Yes. Kind of, but also in terms of whether you're going to look at, given and assuming they're doing good R&D work, I mean sometimes it's good to kind of engage with the customers and test it by seeing it through billable, by Jointly co-engaging in R&D with those customers. So are you looking at any billability metrics for R&D team and so on going ahead? That's the question.

S
Sachin Dattatraya Tikekar
President & Whole

And so I think one of the reasons why we are -- we have established ourselves as a -- with so strongly, it's basically our ability both in terms of domain knowledge as well as in terms of what we have been ahead in the curve in terms of when the customer wanted a new thing to be introduced.
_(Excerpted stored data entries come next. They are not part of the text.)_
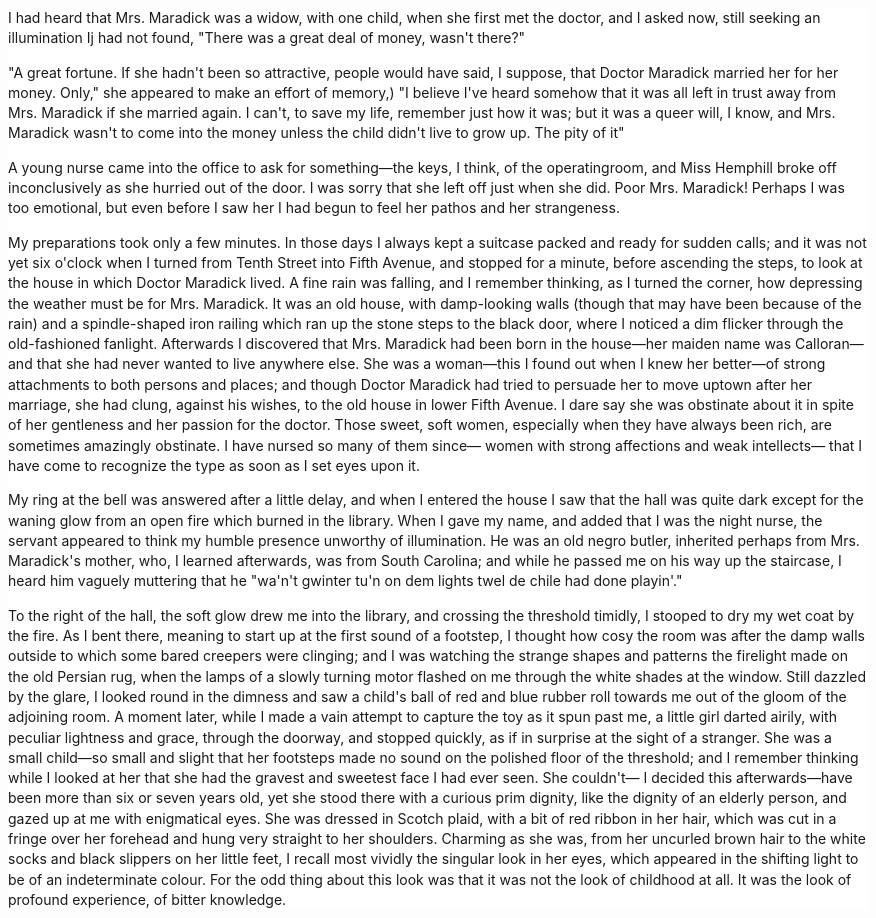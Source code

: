 I had heard that Mrs. Maradick was a widow, with one child, when she first met the doctor, and I asked now, still seeking an illumination Ij had not found, "There was a great deal of money, wasn't there?"

"A great fortune. If she hadn't been so attractive, people would have said, I suppose, that Doctor Maradick married her for her money. Only," she appeared to make an effort of memory,) "I believe I've heard somehow that it was all left in trust away from Mrs. Maradick if she married again. I can't, to save my life, remember just how it was; but it was a queer will, I know, and Mrs. Maradick wasn't to come into the money unless the child didn't live to grow up. The pity of it"

A young nurse came into the office to ask for something—the keys, I think, of the operatingroom, and Miss Hemphill broke off inconclusively as she hurried out of the door. I was sorry that she left off just when she did. Poor Mrs. Maradick! Perhaps I was too emotional, but even before I saw her I had begun to feel her pathos and her strangeness.

My preparations took only a few minutes. In those days I always kept a suitcase packed and ready for sudden calls; and it was not yet six o'clock when I turned from Tenth Street into Fifth Avenue, and stopped for a minute, before ascending the steps, to look at the house in which Doctor Maradick lived. A fine rain was falling, and I remember thinking, as I turned the corner, how depressing the weather must be for Mrs. Maradick. It was an old house, with damp-looking walls (though that may have been because of the rain) and a spindle-shaped iron railing which ran up the stone steps to the black door, where I noticed a dim flicker through the old-fashioned fanlight. Afterwards I discovered that Mrs. Maradick had been born in the house—her maiden name was Calloran—and that she had never wanted to live anywhere else. She was a woman—this I found out when I knew her better—of strong attachments to both persons and places; and though Doctor Maradick had tried to persuade her to move uptown after her marriage, she had clung, against his wishes, to the old house in lower Fifth Avenue. I dare say she was obstinate about it in spite of her gentleness and her passion for the doctor. Those sweet, soft women, especially when they have always been rich, are sometimes amazingly obstinate. I have nursed so many of them since— women with strong affections and weak intellects— that I have come to recognize the type as soon as I set eyes upon it.

My ring at the bell was answered after a little delay, and when I entered the house I saw that the hall was quite dark except for the waning glow from an open fire which burned in the library. When I gave my name, and added that I was the night nurse, the servant appeared to think my humble presence unworthy of illumination. He was an old negro butler, inherited perhaps from Mrs. Maradick's mother, who, I learned afterwards, was from South Carolina; and while he passed me on his way up the staircase, I heard him vaguely muttering that he "wa'n't gwinter tu'n on dem lights twel de chile had done playin'."

To the right of the hall, the soft glow drew me into the library, and crossing the threshold timidly, I stooped to dry my wet coat by the fire. As I bent there, meaning to start up at the first sound of a footstep, I thought how cosy the room was after the damp walls outside to which some bared creepers were clinging; and I was watching the strange shapes and patterns the firelight made on the old Persian rug, when the lamps of a slowly turning motor flashed on me through the white shades at the window. Still dazzled by the glare, I looked round in the dimness and saw a child's ball of red and blue rubber roll towards me out of the gloom of the adjoining room. A moment later, while I made a vain attempt to capture the toy as it spun past me, a little girl darted airily, with peculiar lightness and grace, through the doorway, and stopped quickly, as if in surprise at the sight of a stranger. She was a small child—so small and slight that her footsteps made no sound on the polished floor of the threshold; and I remember thinking while I looked at her that she had the gravest and sweetest face I had ever seen. She couldn't— I decided this afterwards—have been more than six or seven years old, yet she stood there with a curious prim dignity, like the dignity of an elderly person, and gazed up at me with enigmatical eyes. She was dressed in Scotch plaid, with a bit of red ribbon in her hair, which was cut in a fringe over her forehead and hung very straight to her shoulders. Charming as she was, from her uncurled brown hair to the white socks and black slippers on her little feet, I recall most vividly the singular look in her eyes, which appeared in the shifting light to be of an indeterminate colour. For the odd thing about this look was that it was not the look of childhood at all. It was the look of profound experience, of bitter knowledge.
We were ready with that. So that approach is not going to change in this. But of course, there are 2, 3 things which are happening. Number one, we have invested very -- reasonably over last 3 years in autonomous, I think -- and where I think we see now many more projects and many of those people engaged as well as we have which we have the fix which we have developed. Similarly, is the electrification, where we have, again, made a significant investment. So there is a prioritization, wherein some new areas we will invest. So overall, there may be some few changes in terms of mix and the areas of work. But overall, as a philosophy, we will continue to do it. And we will see whether we can do something which we have done in the past, is some of the larger programs, whether we can do something along with some customers. But nevertheless, we will continue to do investments into -- I would say, work in terms of new areas.

P
Prakash Chellam; Marathon Edge LLP

Okay. And the last -- congratulations on that. Could you give us some color on how much of that you will see an impact in this year, if $60 million are in? Could you give us some sense of the ramp-up and so on? That's my last question.

K
Kishor Parshuram Patil
Co

Prakash again, the question is the win that we talked about of $60 million, you are saying how much of that will lead to revenues during the current year. Is that the question?

P
Prakash Chellam; Marathon Edge LLP

That's correct. And how it peaked that out over the next few years?

K
Kishor Parshuram Patil
Co

So I think we will start the transition in a month or so. I think -- so we will see some revenue in the H2 part.

Operator

Next question is from the line of Ankit Agrawal from Yellostone.

A
Ankit Agrawal;Yellowstone Equity

My question pertains to CapEx plans. Are you -- I think you mentioned earlier in your earlier conference call that your CapEx guidance is about 2%, 3% of sales. Is there any change to that? And if you could reiterate what areas are we planning to spend CapEx amount?

S
Sachin Dattatraya Tikekar
President & Whole

Yes. So as Mr. Patil mentioned in the initial comments, we have deferred view of our office program that we have planned for. And this year our CapEx estimation is it will be somewhere in the range of around 1% to 1.25% of the overall revenue for the commitment that we have. And it will be mostly into the areas of consolidating our operations, in certain geographies. And then certain, a lot of IT upgrade -- IT security upgrade that will be helpful.

Operator

As there are no further questions, I will now hand the conference over to the management for closing comments.

S
Sunil S. Phansalkar
Associate Vice President

Thank you all for participating in the call. And if you have any further questions, please feel free to write to me, and I'll be happy to get back to you. So take care and stay safe. Bye.

K
Kishor Parshuram Patil
Co

Thank you.

Operator

Thank you. Thank you very much. On behalf of Dolat Capital Market Private Limited, that concludes the conference. Thank you for joining us. You may now disconnect your lines. Thank you.